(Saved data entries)
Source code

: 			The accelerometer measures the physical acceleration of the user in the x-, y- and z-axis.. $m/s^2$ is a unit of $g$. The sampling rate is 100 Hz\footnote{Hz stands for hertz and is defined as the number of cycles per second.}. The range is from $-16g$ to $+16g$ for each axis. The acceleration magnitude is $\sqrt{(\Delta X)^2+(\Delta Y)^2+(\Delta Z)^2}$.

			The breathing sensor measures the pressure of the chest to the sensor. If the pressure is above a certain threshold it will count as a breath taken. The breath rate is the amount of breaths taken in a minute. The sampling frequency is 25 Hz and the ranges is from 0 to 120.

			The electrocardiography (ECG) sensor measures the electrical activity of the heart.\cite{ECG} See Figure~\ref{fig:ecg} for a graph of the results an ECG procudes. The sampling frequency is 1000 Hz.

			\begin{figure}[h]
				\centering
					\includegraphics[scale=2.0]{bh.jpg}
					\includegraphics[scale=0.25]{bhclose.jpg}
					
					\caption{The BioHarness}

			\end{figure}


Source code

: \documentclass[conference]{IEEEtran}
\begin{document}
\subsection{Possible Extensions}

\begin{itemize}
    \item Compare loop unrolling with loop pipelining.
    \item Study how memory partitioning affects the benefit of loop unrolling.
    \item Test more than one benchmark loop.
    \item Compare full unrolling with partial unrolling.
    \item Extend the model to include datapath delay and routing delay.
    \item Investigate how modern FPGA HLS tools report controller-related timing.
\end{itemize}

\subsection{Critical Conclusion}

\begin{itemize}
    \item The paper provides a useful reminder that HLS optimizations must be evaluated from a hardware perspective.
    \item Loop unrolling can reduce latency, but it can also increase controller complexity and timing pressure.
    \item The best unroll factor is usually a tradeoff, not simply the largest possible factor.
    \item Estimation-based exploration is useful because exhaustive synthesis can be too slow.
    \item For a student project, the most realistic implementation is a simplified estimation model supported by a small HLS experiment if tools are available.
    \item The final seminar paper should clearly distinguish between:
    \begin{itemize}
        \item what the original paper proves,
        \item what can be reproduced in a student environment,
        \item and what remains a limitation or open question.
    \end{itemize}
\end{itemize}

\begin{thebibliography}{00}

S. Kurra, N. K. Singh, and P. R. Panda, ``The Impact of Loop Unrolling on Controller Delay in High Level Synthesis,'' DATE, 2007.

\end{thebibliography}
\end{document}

Problem statement
Starting at the line that contains "with loop pipelining.", print every line through the last one of the records, exactly and with nothing else.

Answer below
    \item Compare loop unrolling with loop pipelining.
    \item Study how memory partitioning affects the benefit of loop unrolling.
    \item Test more than one benchmark loop.
    \item Compare full unrolling with partial unrolling.
    \item Extend the model to include datapath delay and routing delay.
    \item Investigate how modern FPGA HLS tools report controller-related timing.
\end{itemize}

\subsection{Critical Conclusion}

\begin{itemize}
    \item The paper provides a useful reminder that HLS optimizations must be evaluated from a hardware perspective.
    \item Loop unrolling can reduce latency, but it can also increase controller complexity and timing pressure.
    \item The best unroll factor is usually a tradeoff, not simply the largest possible factor.
    \item Estimation-based exploration is useful because exhaustive synthesis can be too slow.
    \item For a student project, the most realistic implementation is a simplified estimation model supported by a small HLS experiment if tools are available.
    \item The final seminar paper should clearly distinguish between:
    \begin{itemize}
        \item what the original paper proves,
        \item what can be reproduced in a student environment,
        \item and what remains a limitation or open question.
    \end{itemize}
\end{itemize}

\begin{thebibliography}{00}

S. Kurra, N. K. Singh, and P. R. Panda, ``The Impact of Loop Unrolling on Controller Delay in High Level Synthesis,'' DATE, 2007.

\end{thebibliography}
\end{document}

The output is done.